If you’re having conflicts with wild animals in your fields, your feed storage, and even around your home… there is help out there for you. Wisconsin DNR’s Wildlife Damage Specialist Brad Koele walks Mid-West Farm Report through who to call when aggressive birds or awake bears start becoming a nuisance.
Farmers can take advantage of the year-round Wildlife Damage Abatement and Claims Program. WDACP provides damage prevention assistance and partial compensation to farmers when wild deer, elk, bear, geese and turkeys damage their agricultural crops. Wildlife managers issue agricultural damage shooting permits to farmers for removal of deer – and occasionally bear, geese and turkeys – that cause damage.
This is a state program that is administered through participating counties. Currently, all counties participate in the program with the exception of Kenosha and Menominee. Apply by reaching out to your county contact: https://dnr.wisconsin.gov/sites/default/files/topic/Aid/grants/UW/WDACPcountycontacts.pdf
Certain urban municipalities are also eligible for help with mitigating deer and geese problems. Urban Wildlife Damage Abatement and Control grants help urban areas develop wildlife plans, implement specific damage abatement and/or control measures for white-tailed deer and/or Canada geese. They are available to any town, city, village, county or tribal government in an urban area. If you are uncertain if your governmental unit falls within defined urban areas, contact Grace Nugent at 608-266-2191.
And homeowners can rest assured that they can call the DNR to help address wildlife conflicts.
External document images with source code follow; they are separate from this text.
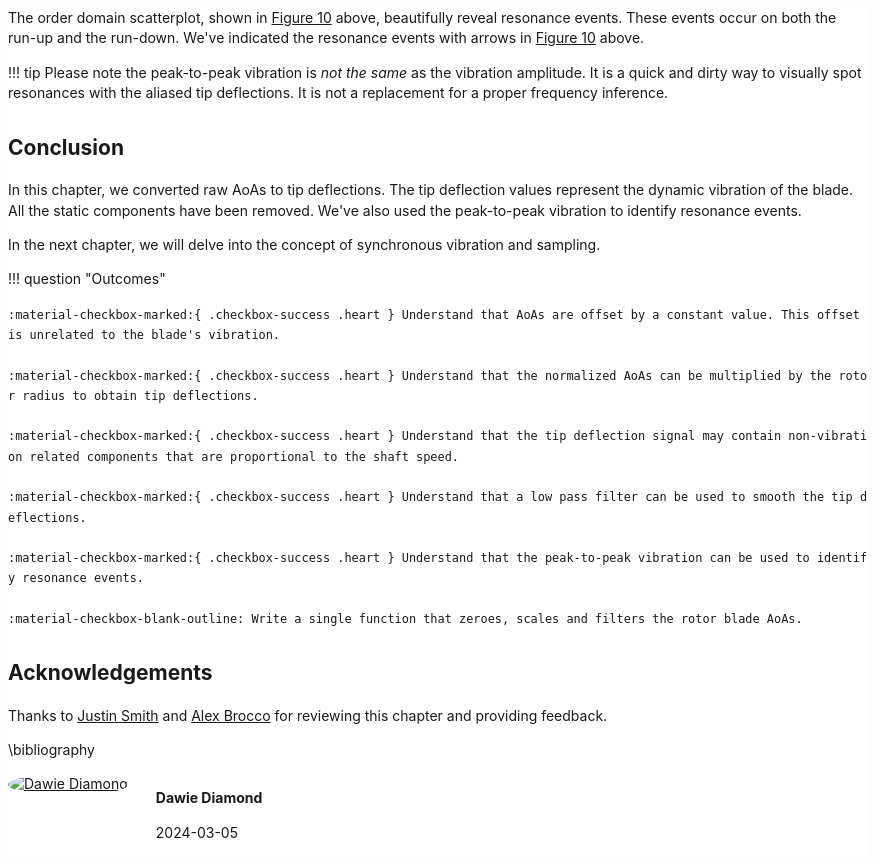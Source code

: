 The order domain scatterplot, shown in [Figure 10](#figure_10) above, beautifully reveal resonance events. These events occur on both the run-up and the run-down. We've indicated the resonance events with arrows in [Figure 10](#figure_10) above. 

!!! tip
    Please note the peak-to-peak vibration is *not the same* as the vibration amplitude. It is a quick and dirty way to visually spot resonances with the aliased tip deflections. It is not a replacement for a proper frequency inference.

## Conclusion

In this chapter, we converted raw AoAs to tip deflections. The tip deflection values represent the dynamic vibration of the blade. All the static components have been removed. We've also used the peak-to-peak vibration to identify resonance events.

In the next chapter, we will delve into the concept of synchronous vibration and sampling.

!!! question "Outcomes"

	:material-checkbox-marked:{ .checkbox-success .heart } Understand that AoAs are offset by a constant value. This offset is unrelated to the blade's vibration. 

	:material-checkbox-marked:{ .checkbox-success .heart } Understand that the normalized AoAs can be multiplied by the rotor radius to obtain tip deflections.

	:material-checkbox-marked:{ .checkbox-success .heart } Understand that the tip deflection signal may contain non-vibration related components that are proportional to the shaft speed.

	:material-checkbox-marked:{ .checkbox-success .heart } Understand that a low pass filter can be used to smooth the tip deflections. 
	
	:material-checkbox-marked:{ .checkbox-success .heart } Understand that the peak-to-peak vibration can be used to identify resonance events.

	:material-checkbox-blank-outline: Write a single function that zeroes, scales and filters the rotor blade AoAs.


## Acknowledgements
Thanks to <a href="https://www.linkedin.com/in/justin-s-507338116/" target="_blank">Justin Smith</a> and <a href="https://www.linkedin.com/in/alex-brocco-70218b25b/" target="_blank">Alex Brocco</a> for reviewing this chapter and providing feedback.

\bibliography

<div style='display:flex'>
    <div>
        <a target="_blank" href="https://www.bladesight.com" class="" title="Dawie Diamond" style="border-radius:100%;"> 
            <img src="https://github.com/Bladesight.png?size=300" alt="Dawie Diamond" style="
            border-radius: 100%;
            width: 4.0rem;
        ">
        </a>
    </div>
    <div style='margin-left:2rem'>
        <p>
            <strong>Dawie Diamond</strong>
        </p>
        <p>
            2024-03-05
        </p>
    </div>
</div>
“Every year, the DNR and our partner, USDA-Wildlife Services, receive more than 700 calls related to nuisance black bears. The reality is that most of these bear conflicts are preventable or can be resolved by making small changes to our behavior,” Koele says. “Bear behavior is not always predictable but knowing a few key pointers on what to do – and what not to do – goes a long way to avoiding conflicts and keeping bears happy, healthy and wild.”
Koele says the best way to avoid conflicts with bears is to remove attractants, such as food. Conflicts with humans happens when bears destroy gardens, bird feeders, apiaries and trash cans. If a bear finds food, such as bird feed or garbage near your home or cabin, it will likely return for more. Bear visits are more likely to stop when food is no longer available. Bears will periodically check sites where food was once available, so it may take several days to weeks after a food source has been removed for a bear to stop visiting food sites altogether.
Migrating birds can also be a problem if they get aggressive, such as geese and cranes. Turkeys can also get aggressive during the spring mating season. Koele says they get calls of birds nesting in building doorways or pecking at their reflection on vehicles.